Thursday, September 28, 2023

Senate Gives Final Approval to Tax Relief Measures | 9.28.2023


Senate Gives Final Approval to Tax Relief Measures

Today the Senate took action, long in the making, to provide desperately needed tax relief to respond to household budgets under stress and employers struggling to compete in a state whose costs are a major challenge.

I have been honored to not only serve on the conference committee for this legislation, but also to work across the aisle consistently to build consensus and partnership on a matter that has been a top priority for the Senate Republican caucus for years, and a necessity for the people who pay the bills for our state government.

Over the past two years, we have worked to illustrate the heavy burdens being carried by people in our state for things ranging from childcare to housing, and the uphill climb employers are facing on the road to greater prosperity for our economy.

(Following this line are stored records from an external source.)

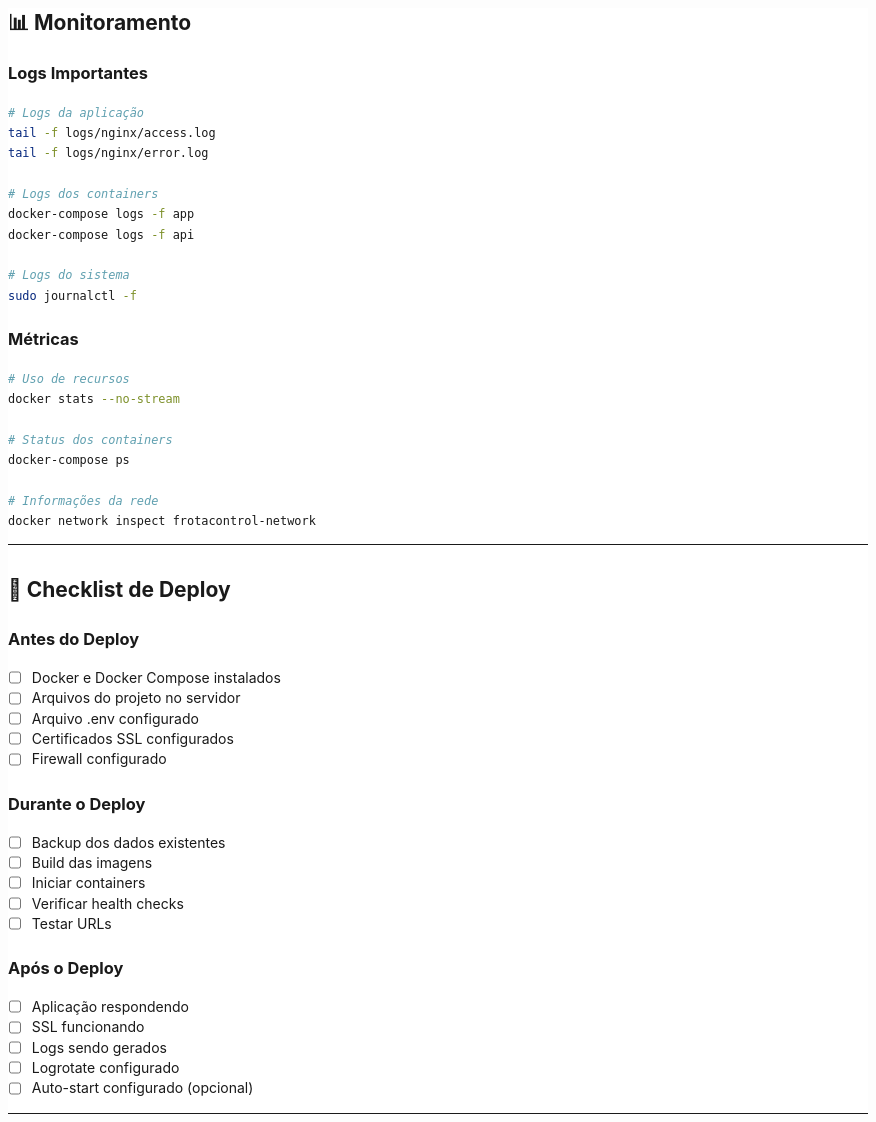 
## 📊 Monitoramento

### Logs Importantes
```bash
# Logs da aplicação
tail -f logs/nginx/access.log
tail -f logs/nginx/error.log

# Logs dos containers
docker-compose logs -f app
docker-compose logs -f api

# Logs do sistema
sudo journalctl -f
```

### Métricas
```bash
# Uso de recursos
docker stats --no-stream

# Status dos containers
docker-compose ps

# Informações da rede
docker network inspect frotacontrol-network
```

---

## 🎯 Checklist de Deploy

### Antes do Deploy
- [ ] Docker e Docker Compose instalados
- [ ] Arquivos do projeto no servidor
- [ ] Arquivo .env configurado
- [ ] Certificados SSL configurados
- [ ] Firewall configurado

### Durante o Deploy
- [ ] Backup dos dados existentes
- [ ] Build das imagens
- [ ] Iniciar containers
- [ ] Verificar health checks
- [ ] Testar URLs

### Após o Deploy
- [ ] Aplicação respondendo
- [ ] SSL funcionando
- [ ] Logs sendo gerados
- [ ] Logrotate configurado
- [ ] Auto-start configurado (opcional)

---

This legislation is a major first step that will make a real difference for all of them.

The following provisions are included in House Bill 4104:

Changes in the tax credit for a dependent child, disabled adult,
or senior, which will increase from $180 to $310 in FY23 and to
$440 in FY24, and will benefit over 565,000 families;

An increase in the rental deduction cap from $3,000 to $4,000,
which will assist approximately 800,000 renters;

An increase in the Earned Income Tax Credit from 30% to 40%
of the federal credit, which will benefit approximately 400,000
taxpayers earning less than $60,000;

A doubling of the maximum Senior Circuit Breaker tax credit
from $1,200 to $2,400, indexed to inflation, which will assist
nearly 100,000 seniors;

The elimination of the estate tax for all estates valued under
$2 million and the establishment of a uniform credit of
$99,600, effective January 1, 2023;

Provisions allowing municipalities to provide up to $2,000 in
property tax reductions for older residents participating in the
senior work-off program, which is currently capped at $1,500;

A reduction in the tax on short-term capital gains from 12% to

The replacement of the current three-prong sales tax
apportionment for Massachusetts-headquartered businesses
that incorporates property, payroll, and sales with a new
system that only factors in sales;

An increase in the maximum tax credit for septic tank repairs
or replacement under Title V from $6,000 to $18,000, and an
increase in the amount that can be claimed to $4,000 per year;

The doubling of the lead paint abatement to $1,000 for partial
abatement and $3,000 for full abatement;

An increase in the statewide cap on the Housing Development
Incentive Program (HDIP) from $10 million to $57 million for
one year, after which the annual cap will be set at $30 million;

An increase in the annual authorization for the Low Income
Housing Tax Credit from $40 million to $60 million;

Provisions allowing cities and towns to adopt a local property
tax exemption for renters whose income falls below a certain
level set by the community;

Language making public transit fares and certain other
expenses eligible for the commuter expenses tax deduction;

Provisions exempting employer student loan payments from
being counted as taxable income by the state.

House Bill 4104 is now on Governor Maura Healey’s desk for her review and signature.